═══ Record set ═══

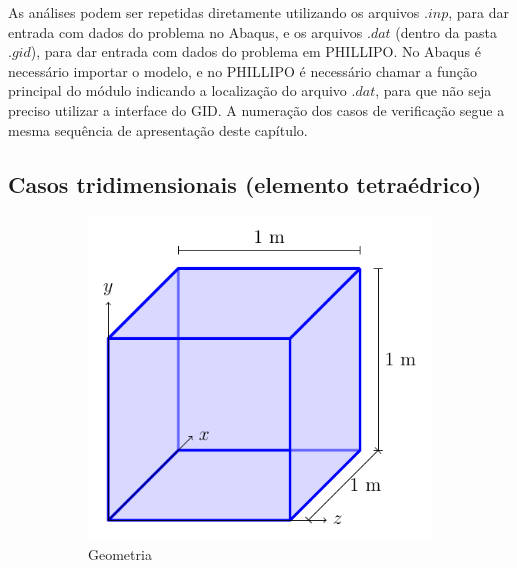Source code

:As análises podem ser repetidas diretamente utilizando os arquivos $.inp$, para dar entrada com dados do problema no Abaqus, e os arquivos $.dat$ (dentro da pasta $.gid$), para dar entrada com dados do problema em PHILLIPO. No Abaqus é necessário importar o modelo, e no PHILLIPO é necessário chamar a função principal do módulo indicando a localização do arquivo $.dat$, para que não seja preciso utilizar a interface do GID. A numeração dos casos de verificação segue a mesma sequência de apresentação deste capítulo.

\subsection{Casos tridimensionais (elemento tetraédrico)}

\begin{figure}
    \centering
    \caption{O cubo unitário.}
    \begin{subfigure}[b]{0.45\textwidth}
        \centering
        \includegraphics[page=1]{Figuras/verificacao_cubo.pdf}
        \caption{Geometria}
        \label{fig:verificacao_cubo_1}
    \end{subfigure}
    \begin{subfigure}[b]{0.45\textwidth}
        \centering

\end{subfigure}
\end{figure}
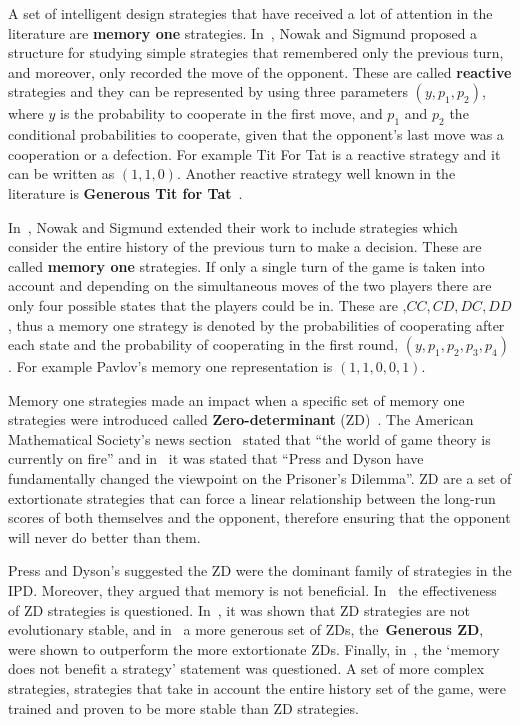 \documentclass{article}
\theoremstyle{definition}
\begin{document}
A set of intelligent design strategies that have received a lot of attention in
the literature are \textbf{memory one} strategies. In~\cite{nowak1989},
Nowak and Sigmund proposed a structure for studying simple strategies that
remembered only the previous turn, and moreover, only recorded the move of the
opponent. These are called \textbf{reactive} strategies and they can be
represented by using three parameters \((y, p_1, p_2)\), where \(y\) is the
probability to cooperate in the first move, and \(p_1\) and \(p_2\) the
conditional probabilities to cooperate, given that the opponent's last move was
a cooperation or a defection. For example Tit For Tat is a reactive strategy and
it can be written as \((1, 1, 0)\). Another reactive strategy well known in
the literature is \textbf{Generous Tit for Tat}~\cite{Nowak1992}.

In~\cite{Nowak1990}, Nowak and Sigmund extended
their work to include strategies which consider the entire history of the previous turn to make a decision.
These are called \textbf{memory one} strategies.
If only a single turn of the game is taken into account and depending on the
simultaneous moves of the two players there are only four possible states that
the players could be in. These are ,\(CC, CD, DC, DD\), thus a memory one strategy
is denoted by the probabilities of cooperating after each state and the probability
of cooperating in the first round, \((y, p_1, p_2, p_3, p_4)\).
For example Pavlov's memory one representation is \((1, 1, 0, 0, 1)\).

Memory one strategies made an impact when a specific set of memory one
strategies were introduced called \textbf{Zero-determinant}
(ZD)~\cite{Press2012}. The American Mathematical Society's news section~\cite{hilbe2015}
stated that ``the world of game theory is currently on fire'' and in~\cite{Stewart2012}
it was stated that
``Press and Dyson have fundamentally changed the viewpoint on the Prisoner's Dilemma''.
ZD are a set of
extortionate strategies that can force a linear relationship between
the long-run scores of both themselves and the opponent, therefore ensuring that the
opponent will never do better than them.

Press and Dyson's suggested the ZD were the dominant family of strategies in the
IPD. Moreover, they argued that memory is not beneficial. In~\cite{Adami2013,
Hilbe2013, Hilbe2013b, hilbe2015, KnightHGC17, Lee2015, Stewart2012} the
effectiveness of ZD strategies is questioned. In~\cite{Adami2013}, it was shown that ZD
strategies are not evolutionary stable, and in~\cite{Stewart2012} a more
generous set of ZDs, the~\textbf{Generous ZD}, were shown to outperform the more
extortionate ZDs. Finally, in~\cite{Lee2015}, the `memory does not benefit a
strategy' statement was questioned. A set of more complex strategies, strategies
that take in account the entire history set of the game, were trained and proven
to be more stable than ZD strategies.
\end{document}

═══

### What to do
In the listing above, find the line with "extortionate strategies that" and the line with "opponent will never do better than them."; output exactly those lines and all lines between them.

### Written reply
extortionate strategies that can force a linear relationship between
the long-run scores of both themselves and the opponent, therefore ensuring that the
opponent will never do better than them.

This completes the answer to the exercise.